Roger Chartier instaura, em "A Ordem dos Livros", o debate sobre a autonomia do leitor, a sobrevivência do autor e o futuro do livro em um mundo em que o texto eletrônico já faz parte do cotidiano das grandes bibliotecas.
Numa defesa apaixonada do livro-objeto, Chartier nos lembra que o sonho da biblioteca de "todos os livros" fundamentou as grandes coleções do século 18.
Ao lado das enciclopédias, dos dicionários e dos catálogos, essa bibliotecas "sem muros" envolveram livreiros-editores de toda Europa na impossível missão de reunir a totalidade dos textos, de autores vivos e mortos, numa mesma coleção.
Esta empreitada constituiu não só uma grande iniciativa empresarial, como é a partir dela que a figura soberana do autor ganha relevo. Ao contar a vida dos autores em pequenas biografias, tais publicações os "instituíram como referência fundamental da escrita".
Mais do que um excelente diálogo entre as categorias de leitor, autor, texto e livro, "A Ordem dos Livros" se apresenta como um roteiro metodológico, cuja origem básica se encontra em "A História Cultural: Entre Práticas e Representações", coletênea de artigos de Chartier lançada no Brasil em 1988.
Aqui, como em "A História Cultural", o historiador afirma que "todo texto é um produto de uma leitura, uma construção do seu leitor", mas "este leitor não toma nem o lugar do autor, nem um lugar de autor", pois cabe ao leitor uma segunda invenção.

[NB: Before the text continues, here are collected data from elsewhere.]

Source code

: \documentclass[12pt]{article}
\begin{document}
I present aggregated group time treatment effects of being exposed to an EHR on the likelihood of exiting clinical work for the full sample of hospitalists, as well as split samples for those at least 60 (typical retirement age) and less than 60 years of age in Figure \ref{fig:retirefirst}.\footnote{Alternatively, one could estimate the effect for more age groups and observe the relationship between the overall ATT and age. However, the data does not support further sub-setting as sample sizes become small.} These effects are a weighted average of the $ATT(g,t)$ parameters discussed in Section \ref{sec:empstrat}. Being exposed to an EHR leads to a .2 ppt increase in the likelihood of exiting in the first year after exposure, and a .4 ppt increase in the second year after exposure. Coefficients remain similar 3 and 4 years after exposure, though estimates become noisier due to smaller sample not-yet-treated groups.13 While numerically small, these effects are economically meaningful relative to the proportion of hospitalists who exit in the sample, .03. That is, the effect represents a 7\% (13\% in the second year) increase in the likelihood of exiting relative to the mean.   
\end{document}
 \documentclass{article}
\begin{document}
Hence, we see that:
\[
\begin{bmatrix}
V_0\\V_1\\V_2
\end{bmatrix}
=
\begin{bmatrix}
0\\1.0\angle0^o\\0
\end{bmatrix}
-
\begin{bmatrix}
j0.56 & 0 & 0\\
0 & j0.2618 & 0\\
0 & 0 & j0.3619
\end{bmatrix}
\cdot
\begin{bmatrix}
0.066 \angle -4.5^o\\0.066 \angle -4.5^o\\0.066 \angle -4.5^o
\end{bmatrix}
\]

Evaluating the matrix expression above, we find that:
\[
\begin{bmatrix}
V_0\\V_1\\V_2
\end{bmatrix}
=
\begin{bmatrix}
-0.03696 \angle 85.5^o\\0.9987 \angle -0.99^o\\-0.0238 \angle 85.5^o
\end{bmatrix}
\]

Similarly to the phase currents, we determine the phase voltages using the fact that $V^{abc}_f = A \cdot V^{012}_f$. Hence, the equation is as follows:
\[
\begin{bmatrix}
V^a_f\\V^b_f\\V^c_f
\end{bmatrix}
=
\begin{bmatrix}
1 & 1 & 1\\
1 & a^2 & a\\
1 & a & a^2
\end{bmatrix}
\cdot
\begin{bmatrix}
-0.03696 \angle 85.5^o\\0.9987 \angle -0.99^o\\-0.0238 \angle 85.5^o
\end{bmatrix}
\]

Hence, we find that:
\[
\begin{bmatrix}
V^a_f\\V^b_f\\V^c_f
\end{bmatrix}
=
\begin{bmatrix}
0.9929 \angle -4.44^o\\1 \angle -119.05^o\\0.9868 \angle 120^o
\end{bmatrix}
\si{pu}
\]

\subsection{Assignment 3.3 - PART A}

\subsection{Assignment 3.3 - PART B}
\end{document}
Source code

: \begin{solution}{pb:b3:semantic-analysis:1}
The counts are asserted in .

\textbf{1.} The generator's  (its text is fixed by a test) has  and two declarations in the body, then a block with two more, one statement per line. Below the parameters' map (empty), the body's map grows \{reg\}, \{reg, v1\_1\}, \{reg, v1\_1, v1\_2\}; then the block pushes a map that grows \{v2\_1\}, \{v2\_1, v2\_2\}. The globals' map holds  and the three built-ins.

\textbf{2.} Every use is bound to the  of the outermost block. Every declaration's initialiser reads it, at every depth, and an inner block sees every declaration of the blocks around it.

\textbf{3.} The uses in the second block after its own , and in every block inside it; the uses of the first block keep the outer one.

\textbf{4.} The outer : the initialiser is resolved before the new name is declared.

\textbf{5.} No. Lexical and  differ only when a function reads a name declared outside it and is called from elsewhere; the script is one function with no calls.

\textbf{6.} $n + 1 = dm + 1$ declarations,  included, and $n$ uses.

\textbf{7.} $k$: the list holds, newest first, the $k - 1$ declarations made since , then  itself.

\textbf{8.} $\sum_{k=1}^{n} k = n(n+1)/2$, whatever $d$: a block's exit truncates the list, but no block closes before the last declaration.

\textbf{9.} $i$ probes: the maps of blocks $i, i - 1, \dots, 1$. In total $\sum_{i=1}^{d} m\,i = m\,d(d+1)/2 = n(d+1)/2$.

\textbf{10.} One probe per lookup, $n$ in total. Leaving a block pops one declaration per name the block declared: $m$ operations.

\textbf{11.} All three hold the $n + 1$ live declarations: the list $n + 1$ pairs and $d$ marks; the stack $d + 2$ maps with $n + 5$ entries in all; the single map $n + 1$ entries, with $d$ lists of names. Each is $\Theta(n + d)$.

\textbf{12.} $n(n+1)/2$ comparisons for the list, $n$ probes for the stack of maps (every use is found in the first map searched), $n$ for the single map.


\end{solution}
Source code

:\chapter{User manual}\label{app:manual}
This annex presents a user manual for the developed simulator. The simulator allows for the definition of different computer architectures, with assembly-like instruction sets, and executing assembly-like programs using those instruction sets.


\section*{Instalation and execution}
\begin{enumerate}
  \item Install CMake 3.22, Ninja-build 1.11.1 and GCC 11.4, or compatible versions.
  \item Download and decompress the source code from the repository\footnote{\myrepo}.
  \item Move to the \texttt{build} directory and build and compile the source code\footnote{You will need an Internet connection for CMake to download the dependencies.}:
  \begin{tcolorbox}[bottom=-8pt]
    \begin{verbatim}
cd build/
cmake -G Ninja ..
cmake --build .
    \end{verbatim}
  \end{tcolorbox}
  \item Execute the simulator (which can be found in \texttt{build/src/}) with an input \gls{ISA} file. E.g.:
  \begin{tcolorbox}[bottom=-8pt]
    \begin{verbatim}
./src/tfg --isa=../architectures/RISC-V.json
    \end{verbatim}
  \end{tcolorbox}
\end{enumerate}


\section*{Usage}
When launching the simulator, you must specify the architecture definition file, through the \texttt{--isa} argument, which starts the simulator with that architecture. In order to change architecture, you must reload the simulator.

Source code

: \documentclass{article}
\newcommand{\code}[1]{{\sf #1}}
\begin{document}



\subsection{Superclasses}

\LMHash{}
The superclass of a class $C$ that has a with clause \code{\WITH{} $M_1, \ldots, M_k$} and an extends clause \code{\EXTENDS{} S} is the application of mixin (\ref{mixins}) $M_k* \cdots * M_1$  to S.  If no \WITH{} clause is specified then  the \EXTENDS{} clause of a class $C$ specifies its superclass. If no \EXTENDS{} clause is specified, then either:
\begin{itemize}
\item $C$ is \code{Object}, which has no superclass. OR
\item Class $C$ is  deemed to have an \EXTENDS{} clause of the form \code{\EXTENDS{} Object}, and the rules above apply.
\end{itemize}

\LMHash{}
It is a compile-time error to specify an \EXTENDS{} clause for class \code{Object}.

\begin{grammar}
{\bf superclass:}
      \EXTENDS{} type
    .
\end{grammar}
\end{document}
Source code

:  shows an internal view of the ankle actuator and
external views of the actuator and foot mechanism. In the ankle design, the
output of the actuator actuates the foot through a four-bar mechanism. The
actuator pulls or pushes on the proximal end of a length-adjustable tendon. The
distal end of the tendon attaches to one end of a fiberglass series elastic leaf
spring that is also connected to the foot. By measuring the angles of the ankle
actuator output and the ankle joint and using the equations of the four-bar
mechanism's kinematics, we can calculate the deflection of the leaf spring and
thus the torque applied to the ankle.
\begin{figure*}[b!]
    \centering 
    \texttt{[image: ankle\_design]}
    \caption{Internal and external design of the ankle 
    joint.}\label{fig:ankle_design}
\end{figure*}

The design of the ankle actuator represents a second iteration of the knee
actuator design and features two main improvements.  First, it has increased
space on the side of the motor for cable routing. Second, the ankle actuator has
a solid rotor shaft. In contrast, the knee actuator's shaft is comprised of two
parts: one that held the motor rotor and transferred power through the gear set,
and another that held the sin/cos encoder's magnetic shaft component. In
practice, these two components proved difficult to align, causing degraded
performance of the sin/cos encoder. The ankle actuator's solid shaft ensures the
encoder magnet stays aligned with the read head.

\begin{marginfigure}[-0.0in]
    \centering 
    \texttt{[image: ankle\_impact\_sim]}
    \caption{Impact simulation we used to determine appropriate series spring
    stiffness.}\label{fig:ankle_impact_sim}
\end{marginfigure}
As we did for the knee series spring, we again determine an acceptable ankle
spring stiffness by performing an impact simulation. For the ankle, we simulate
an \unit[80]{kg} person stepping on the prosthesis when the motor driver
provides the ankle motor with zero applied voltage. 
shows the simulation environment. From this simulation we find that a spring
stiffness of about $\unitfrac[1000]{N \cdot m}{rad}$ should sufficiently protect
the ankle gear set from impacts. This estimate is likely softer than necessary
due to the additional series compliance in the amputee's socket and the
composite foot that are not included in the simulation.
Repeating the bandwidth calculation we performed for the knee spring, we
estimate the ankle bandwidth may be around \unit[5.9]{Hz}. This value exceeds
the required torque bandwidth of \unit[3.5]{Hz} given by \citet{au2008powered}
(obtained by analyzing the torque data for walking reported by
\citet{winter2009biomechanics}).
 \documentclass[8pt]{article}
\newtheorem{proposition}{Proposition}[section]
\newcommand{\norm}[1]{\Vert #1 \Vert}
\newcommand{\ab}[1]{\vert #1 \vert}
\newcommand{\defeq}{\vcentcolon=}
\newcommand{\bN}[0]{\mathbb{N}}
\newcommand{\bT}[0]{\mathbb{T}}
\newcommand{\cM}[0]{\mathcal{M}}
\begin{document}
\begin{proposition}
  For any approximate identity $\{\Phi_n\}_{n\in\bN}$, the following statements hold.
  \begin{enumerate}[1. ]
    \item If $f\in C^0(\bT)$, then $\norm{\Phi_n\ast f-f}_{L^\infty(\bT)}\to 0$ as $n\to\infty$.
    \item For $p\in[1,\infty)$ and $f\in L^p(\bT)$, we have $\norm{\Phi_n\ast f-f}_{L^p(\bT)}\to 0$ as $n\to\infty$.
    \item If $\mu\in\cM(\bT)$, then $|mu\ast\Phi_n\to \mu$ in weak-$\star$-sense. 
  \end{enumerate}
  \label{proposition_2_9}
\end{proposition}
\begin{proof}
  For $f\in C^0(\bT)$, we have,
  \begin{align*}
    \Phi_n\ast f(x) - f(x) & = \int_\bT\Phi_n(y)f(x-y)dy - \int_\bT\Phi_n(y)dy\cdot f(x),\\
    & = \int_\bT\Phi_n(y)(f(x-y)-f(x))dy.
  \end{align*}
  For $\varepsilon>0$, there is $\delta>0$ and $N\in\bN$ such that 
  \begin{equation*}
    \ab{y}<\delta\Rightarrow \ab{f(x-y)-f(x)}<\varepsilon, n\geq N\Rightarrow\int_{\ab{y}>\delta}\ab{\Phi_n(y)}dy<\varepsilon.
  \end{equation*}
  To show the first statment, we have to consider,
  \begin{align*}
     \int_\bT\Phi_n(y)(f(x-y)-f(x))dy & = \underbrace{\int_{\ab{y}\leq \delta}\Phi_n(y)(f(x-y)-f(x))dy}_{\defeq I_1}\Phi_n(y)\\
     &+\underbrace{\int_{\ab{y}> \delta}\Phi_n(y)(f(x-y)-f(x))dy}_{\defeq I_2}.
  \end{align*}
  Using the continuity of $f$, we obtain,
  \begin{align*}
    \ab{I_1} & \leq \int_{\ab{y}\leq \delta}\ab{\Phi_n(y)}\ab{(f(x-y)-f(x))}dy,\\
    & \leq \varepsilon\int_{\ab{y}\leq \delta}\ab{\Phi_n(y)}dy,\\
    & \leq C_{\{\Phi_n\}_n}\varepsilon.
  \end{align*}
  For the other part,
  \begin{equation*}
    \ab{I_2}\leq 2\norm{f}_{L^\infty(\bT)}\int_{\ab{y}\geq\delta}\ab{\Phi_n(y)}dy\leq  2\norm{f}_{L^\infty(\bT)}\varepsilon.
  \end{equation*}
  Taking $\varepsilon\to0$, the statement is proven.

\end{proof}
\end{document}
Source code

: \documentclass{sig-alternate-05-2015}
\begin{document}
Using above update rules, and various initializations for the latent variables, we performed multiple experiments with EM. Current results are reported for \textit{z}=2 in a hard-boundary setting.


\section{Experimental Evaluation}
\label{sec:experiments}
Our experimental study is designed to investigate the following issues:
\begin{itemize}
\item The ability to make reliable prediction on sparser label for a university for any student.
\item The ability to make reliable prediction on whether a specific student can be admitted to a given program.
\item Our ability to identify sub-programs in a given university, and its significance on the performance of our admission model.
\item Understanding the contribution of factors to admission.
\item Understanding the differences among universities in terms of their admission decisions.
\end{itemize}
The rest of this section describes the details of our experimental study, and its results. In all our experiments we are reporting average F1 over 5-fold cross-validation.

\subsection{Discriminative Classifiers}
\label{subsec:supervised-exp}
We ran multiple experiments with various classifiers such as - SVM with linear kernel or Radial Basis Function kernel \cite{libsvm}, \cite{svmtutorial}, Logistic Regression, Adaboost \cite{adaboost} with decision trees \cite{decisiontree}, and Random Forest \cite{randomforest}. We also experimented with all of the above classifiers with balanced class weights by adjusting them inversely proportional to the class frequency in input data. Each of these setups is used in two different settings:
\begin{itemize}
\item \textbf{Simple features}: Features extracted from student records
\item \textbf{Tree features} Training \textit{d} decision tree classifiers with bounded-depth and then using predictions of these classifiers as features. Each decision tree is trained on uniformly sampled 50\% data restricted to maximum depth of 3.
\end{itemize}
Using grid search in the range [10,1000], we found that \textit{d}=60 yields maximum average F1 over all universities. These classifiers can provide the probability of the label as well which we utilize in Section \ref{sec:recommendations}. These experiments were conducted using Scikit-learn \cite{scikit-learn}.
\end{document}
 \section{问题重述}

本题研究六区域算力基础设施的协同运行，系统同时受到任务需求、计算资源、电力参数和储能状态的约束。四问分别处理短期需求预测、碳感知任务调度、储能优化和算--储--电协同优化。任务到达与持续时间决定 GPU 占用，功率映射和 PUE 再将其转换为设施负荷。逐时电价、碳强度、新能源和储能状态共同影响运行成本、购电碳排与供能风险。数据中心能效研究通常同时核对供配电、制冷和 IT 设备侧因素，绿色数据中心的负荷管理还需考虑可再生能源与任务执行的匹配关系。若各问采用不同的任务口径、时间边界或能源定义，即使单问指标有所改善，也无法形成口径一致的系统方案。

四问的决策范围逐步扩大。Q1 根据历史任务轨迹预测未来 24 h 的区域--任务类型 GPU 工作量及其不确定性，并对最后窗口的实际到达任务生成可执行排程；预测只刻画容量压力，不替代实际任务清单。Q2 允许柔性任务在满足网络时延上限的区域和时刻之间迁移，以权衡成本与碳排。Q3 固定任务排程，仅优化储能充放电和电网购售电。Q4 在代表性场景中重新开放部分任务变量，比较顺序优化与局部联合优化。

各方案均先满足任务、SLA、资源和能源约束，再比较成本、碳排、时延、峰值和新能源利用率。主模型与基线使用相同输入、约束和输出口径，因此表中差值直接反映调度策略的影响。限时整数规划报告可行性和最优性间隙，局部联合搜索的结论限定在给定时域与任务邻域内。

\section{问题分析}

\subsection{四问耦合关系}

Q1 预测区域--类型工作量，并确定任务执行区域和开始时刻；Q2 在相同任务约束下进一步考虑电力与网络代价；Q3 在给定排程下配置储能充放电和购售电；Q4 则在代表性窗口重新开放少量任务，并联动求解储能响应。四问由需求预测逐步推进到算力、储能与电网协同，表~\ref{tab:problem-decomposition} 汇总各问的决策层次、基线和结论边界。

Apesar de ser um pesquisador voltado fundamentalmente para a constituição de uma história da leitura, neste livro ele enfatiza o processo pelo qual se deu a construção do autor. A diferença entre "A Ordem do Livros" e "A História Cultural", além dos onze anos que os separam, está justamente no fato de Chartier, neste, revalorizar a importância do autor para o estudo do livro.
Crítico em relação ao "new criticism" e ao "analytical bibliography", mais afinado com a sociologia da produção cultural de Pierre Bourdieu e com a estética da recepção, ele observa que "apesar das diferenças, todas essas abordagens têm como ponto comum rearticular o texto ao seu autor e a obra às vontades ou às posições do produtor".
Nesta passagem, Chartier se remete à figura do autor que "ao mesmo tempo é dependente e reprimido".
Dependente do editor e do leitor, ambos agentes transformadores de sua obra. Reprimido por ter que se submeter "às determinações do espaço social", hoje cada vez mais dividido.
O autor, na história cultural proposta em "A Ordem dos Livros", é a peça de articulação dos debates sobre a produção de textos, suas formas e seus leitores. Peça, portanto, que não deve ser descartada.
A história francesa do livro produzida nos últimos trinta anos tem sido objeto constante da crítica de Chartier.
Para o historiador, os estudos franceses privilegiaram pesquisas quantitativas sobre as obras com o objetivo de estabelecer as diferenças culturais nas sociedades dos séculos 16 e 18.
Evitar as análises que constroem as distâncias entre as práticas culturais e as oposições sociais é um esforço necessário para se estabelecer novos campos. "A perspectiva de análise deve se modificada, preocupando-se em desenhar, primeiro, as áreas sociais nas quais circula cada corpus de textos e cada gênero de impresso".
Em sua metodologia, o historiador francês privilegia os objetos –e "não as classes ou os campos"– e propõe novidades, como a compreensão do fato de textos similares serem assimilados por grupos sociais distintos e a valorização do aspecto gráfico da obra.
"Observar como as formas materiais afetam o sentido do leitor, localizar a diferença social nas práticas mais do que nas diferenças estatísticas são muitas das vias possíveis para quem quer entender, como historiador, essa produção silenciosa que é a atividade leitora", escreve Chartier.
Nesta pequena-grande obra, Chartier apresenta ao público brasileiro sua versão da história da cultura francesa e introduz ao leitor a reflexão sobre a construção da imagem do autor, a formação das "comunidades" de leitores e o significado das bibliotecas para a história do livro.
"A Ordem dos Livros" traz boas questões para os historiadores e, sem dúvida, é leitura indispensável para todos aqueles que têm no livro o seu objeto de pesquisa.